Je n'avais aucune envie de le desabuser, et craignant meme qu'il ne s'apercut que je n'etais pas un animal dangereux et ne se decidat a faire halte, je tirai mon couteau, dont j'etais heureusement muni, et je le piquai chaque fois qu'il semblait ralentir sa course. A chaque coup de cet aiguillon, il poussait un rugissement et redoublait de vitesse. Je courais un danger terrible. Le troupeau nous suivait de pres, deployant un front de pres d'un mille, et il devait inevitablement me passer sur le corps, si mon buffalo venait a s'arreter et a me laisser sur la prairie. Neanmoins, et quel que fut le peril, je ne pouvais m'empecher de rire interieurement en pensant a la figure grotesque que je devais faire. Nous tombames au milieu d'un village de Chiens-de-prairie. La, je m'imaginai que l'animal allait faire demi-tour et revenir sur ses pas. Cela interrompit mon acces de gaiete; mais le buffalo a l'habitude de courir droit devant lui, et le mien, heureusement, ne fit pas exception a la regle. Il allait toujours, tombant parfois sur les genoux, soufflant et mugissant de rage et de terreur.

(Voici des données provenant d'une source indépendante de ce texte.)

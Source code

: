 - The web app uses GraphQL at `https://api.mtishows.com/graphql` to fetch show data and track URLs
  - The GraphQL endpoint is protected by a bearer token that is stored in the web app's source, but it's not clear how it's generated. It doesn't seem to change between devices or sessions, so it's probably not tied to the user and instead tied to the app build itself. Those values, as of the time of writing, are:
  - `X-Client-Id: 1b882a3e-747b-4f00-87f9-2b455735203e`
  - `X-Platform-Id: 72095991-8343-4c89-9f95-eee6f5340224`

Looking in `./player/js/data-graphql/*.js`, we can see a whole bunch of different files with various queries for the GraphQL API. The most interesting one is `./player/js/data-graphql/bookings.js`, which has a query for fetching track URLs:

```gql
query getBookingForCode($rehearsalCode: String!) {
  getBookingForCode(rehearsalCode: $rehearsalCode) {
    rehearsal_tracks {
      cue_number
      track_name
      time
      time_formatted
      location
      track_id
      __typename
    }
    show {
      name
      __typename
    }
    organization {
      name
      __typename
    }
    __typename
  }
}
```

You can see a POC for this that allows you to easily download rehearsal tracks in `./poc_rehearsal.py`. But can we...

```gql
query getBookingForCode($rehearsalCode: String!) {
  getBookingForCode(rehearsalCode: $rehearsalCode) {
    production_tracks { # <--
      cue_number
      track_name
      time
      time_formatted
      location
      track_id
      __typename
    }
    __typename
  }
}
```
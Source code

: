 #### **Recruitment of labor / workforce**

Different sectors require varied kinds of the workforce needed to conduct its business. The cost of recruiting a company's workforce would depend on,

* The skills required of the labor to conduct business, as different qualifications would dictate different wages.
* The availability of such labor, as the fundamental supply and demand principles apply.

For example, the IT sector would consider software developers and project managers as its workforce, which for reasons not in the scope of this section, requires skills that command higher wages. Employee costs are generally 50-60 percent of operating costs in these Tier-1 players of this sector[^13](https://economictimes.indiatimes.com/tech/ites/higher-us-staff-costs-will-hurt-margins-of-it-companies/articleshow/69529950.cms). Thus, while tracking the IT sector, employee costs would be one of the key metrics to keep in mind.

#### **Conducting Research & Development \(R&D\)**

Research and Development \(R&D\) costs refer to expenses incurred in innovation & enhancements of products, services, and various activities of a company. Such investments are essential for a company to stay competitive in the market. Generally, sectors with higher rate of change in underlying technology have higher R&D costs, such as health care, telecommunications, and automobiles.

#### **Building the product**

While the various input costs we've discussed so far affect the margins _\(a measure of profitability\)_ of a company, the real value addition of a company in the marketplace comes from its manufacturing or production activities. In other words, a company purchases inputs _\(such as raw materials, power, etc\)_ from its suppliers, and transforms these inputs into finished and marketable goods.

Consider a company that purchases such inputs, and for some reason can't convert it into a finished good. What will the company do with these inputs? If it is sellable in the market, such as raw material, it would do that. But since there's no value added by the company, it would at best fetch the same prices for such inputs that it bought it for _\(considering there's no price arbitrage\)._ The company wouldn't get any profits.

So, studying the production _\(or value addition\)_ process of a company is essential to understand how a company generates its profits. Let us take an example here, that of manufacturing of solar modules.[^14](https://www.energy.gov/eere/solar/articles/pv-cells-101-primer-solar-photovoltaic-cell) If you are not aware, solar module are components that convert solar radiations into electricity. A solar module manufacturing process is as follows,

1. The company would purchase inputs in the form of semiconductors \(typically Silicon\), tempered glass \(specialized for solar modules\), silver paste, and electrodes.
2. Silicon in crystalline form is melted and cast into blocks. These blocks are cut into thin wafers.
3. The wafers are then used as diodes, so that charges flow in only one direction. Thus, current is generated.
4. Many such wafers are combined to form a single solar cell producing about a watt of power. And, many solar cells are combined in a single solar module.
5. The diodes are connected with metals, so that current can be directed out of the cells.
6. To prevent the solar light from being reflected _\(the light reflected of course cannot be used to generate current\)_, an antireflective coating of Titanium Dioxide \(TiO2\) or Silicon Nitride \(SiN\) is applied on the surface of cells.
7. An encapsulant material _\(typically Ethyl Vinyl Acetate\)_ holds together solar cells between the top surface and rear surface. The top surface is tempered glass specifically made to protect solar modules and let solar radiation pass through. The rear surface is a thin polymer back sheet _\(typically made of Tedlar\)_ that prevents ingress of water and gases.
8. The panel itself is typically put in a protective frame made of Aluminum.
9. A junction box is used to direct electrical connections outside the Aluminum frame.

Les Plum-Buttes etaient directement dans la ligne de notre course. J'avais remarque cela depuis notre point de depart, et je m'etais dit que si je pouvais les atteindre, je serais sauf. Elles etaient a environ trois milles de l'endroit ou nous avions etabli notre bivouac, mais, a la facon dont je franchis cette distance, il me sembla que j'avais fait dix milles au moins. Un petit monticule s'elevait dans la prairie a quelques centaines de yards du groupe des hauteurs. Je m'efforcai de diriger ma monture ecumante vers cette butte en l'excitant a un dernier effort avec mon couteau. Elle me porta complaisamment a une centaine de yards de sa base. C'etait le moment de prendre conge de mon noir compagnon. J'aurais pu facilement le tuer pendant que j'etais sur son dos. La partie la plus vulnerable de son corps monstrueux etait a portee de mon couteau; mais, en verite, je n'aurais pas voulu me rendre coupable de sa mort pour Koh-i-nor. Retirant mes doigts de la toison, je me laissai glisser le long de son dos, et sans prendre plus de temps qu'il n'en fallait pour lui dire bonsoir, je m'elancai de toute la vitesse de mes jambes vers la hauteur; j'y grimpai, et m'asseyant sur un quartier de roche, je tournai mes yeux du cote de la prairie. La lune brillait toujours d'un vif eclat. Mon buffalo avait fait halte non loin de la place ou j'avais pris conge de lui, il s'etait arrete, regardait en arriere et paraissait profondement etonne. Il y avait quelque chose de si comique dans sa mine que je partis d'un eclat de rire; j'etais en pleine securite sur mon poste eleve. Je regardai au sud-ouest; aussi loin que ma vue pouvait s'etendre, la prairie etait noire et en mouvement. Les vagues vivantes venaient roulant vers moi; je pouvais les contempler desormais sans crainte. Ces milliers de prunelles etincelantes, brillant de phosphorescentes lueurs, ne me causaient plus aucun effroi. Le troupeau etait a environ un demi-mille de distance; je crus voir quelques eclairs et entendre le bruit de coups de feu au loin sur le flanc gauche de la sombre masse; ces bruits me donnaient a penser que mes compagnons, sur le sort desquels j'avais concu quelques inquietudes, etaient sains et saufs.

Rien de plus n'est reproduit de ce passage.